**Problem requirements:**
In the entries below, which lines run from the one containing "broadcasting a state" to the one containing "channel balance to"? Copy exactly those lines, ends included, and no others.

**Provided entries:**
BEGIN

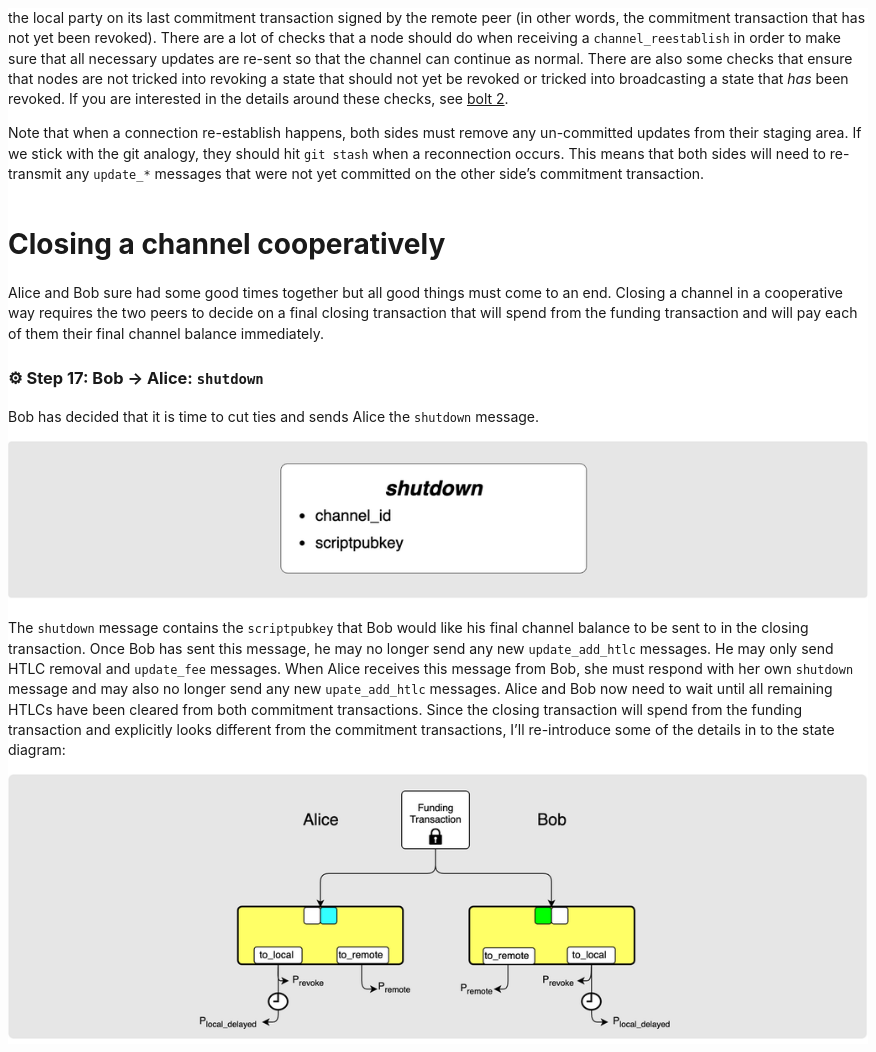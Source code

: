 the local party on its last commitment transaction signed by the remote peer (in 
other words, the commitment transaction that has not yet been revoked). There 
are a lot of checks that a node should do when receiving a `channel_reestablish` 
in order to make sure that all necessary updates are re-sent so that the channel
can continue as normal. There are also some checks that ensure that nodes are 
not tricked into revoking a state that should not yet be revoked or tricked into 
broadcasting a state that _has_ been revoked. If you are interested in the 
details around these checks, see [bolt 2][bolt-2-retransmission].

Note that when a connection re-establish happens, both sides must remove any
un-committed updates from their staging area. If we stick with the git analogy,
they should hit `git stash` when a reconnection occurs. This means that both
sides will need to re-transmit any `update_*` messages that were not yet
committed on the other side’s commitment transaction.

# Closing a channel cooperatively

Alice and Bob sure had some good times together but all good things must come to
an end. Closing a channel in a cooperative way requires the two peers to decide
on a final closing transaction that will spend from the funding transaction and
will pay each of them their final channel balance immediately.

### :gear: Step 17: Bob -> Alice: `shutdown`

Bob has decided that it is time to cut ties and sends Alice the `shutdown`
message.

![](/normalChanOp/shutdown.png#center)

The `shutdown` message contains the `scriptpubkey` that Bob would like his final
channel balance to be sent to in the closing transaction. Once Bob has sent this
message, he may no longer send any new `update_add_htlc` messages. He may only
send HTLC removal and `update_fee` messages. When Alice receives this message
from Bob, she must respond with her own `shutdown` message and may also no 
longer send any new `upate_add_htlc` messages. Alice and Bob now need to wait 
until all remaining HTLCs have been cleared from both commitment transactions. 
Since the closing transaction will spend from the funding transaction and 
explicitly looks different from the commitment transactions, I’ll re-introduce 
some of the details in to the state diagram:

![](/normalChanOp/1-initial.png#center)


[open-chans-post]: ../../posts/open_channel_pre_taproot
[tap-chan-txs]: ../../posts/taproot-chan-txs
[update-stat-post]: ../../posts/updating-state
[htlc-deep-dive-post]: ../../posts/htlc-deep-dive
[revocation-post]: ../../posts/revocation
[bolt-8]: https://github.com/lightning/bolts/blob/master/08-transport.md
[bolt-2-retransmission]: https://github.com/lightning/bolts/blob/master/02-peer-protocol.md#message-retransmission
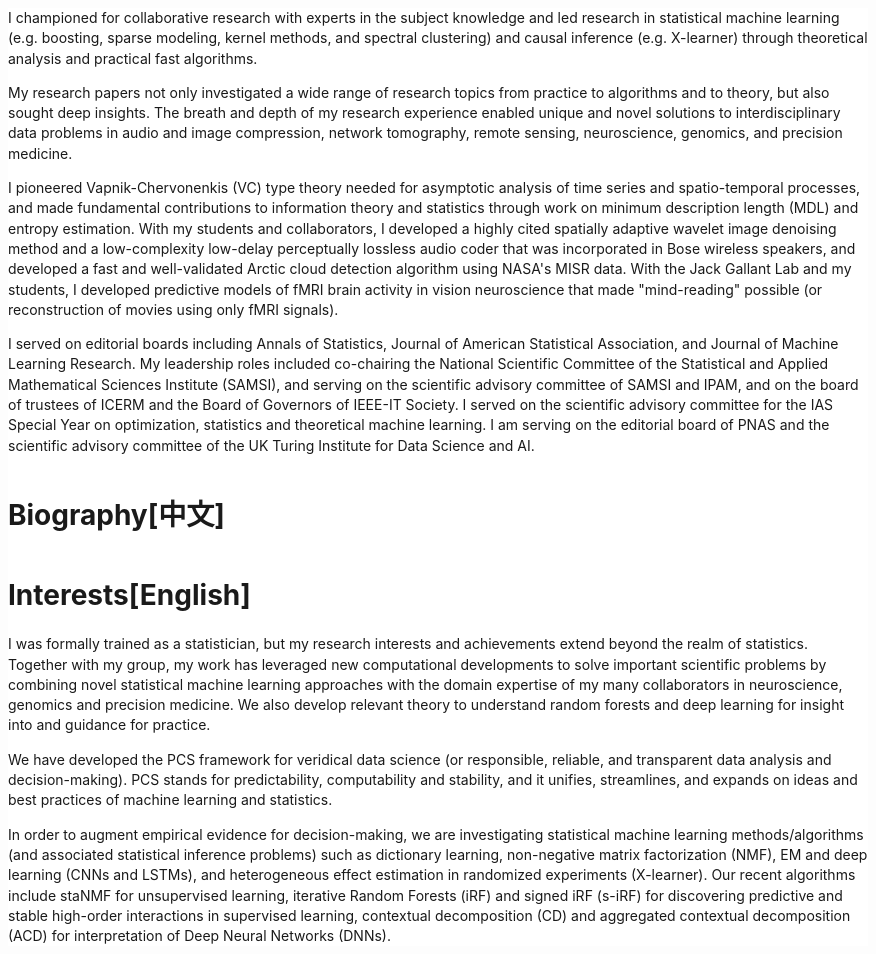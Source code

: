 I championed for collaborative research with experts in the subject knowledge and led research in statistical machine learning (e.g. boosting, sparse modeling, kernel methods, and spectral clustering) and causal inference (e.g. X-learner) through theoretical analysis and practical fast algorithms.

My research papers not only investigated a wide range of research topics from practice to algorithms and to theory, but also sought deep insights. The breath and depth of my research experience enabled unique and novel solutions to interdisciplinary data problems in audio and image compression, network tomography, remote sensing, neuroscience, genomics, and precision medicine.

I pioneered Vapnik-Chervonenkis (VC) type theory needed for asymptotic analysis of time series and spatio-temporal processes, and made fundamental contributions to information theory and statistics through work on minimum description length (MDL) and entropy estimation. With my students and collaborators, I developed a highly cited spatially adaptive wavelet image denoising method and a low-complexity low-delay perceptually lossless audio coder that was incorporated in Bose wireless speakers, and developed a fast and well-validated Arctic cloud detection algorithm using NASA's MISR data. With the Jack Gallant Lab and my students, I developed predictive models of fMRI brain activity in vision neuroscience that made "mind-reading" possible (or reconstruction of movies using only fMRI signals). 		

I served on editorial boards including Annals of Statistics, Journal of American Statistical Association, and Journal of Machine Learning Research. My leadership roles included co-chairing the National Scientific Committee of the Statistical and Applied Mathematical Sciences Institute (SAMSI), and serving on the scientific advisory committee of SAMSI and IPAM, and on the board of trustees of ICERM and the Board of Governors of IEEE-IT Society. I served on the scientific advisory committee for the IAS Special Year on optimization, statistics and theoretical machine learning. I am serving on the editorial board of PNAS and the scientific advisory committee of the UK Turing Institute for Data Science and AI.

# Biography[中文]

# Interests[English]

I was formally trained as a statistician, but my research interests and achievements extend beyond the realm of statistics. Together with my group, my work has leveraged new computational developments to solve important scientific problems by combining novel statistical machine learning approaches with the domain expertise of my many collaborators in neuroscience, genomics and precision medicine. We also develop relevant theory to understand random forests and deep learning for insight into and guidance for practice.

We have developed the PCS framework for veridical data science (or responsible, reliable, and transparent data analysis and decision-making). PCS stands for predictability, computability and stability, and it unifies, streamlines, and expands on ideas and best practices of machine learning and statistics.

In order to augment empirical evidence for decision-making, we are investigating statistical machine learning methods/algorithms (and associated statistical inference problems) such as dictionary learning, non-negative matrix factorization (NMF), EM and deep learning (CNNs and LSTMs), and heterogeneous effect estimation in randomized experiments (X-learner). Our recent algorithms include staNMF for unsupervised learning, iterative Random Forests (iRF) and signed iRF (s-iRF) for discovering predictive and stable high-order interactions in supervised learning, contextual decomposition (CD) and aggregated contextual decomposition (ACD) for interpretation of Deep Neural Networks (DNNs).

END

**Result of this exercise:**
broadcasting a state that _has_ been revoked. If you are interested in the 
details around these checks, see [bolt 2][bolt-2-retransmission].

Note that when a connection re-establish happens, both sides must remove any
un-committed updates from their staging area. If we stick with the git analogy,
they should hit `git stash` when a reconnection occurs. This means that both
sides will need to re-transmit any `update_*` messages that were not yet
committed on the other side’s commitment transaction.

# Closing a channel cooperatively

Alice and Bob sure had some good times together but all good things must come to
an end. Closing a channel in a cooperative way requires the two peers to decide
on a final closing transaction that will spend from the funding transaction and
will pay each of them their final channel balance immediately.

### :gear: Step 17: Bob -> Alice: `shutdown`

Bob has decided that it is time to cut ties and sends Alice the `shutdown`
message.

![](/normalChanOp/shutdown.png#center)

The `shutdown` message contains the `scriptpubkey` that Bob would like his final
channel balance to be sent to in the closing transaction. Once Bob has sent this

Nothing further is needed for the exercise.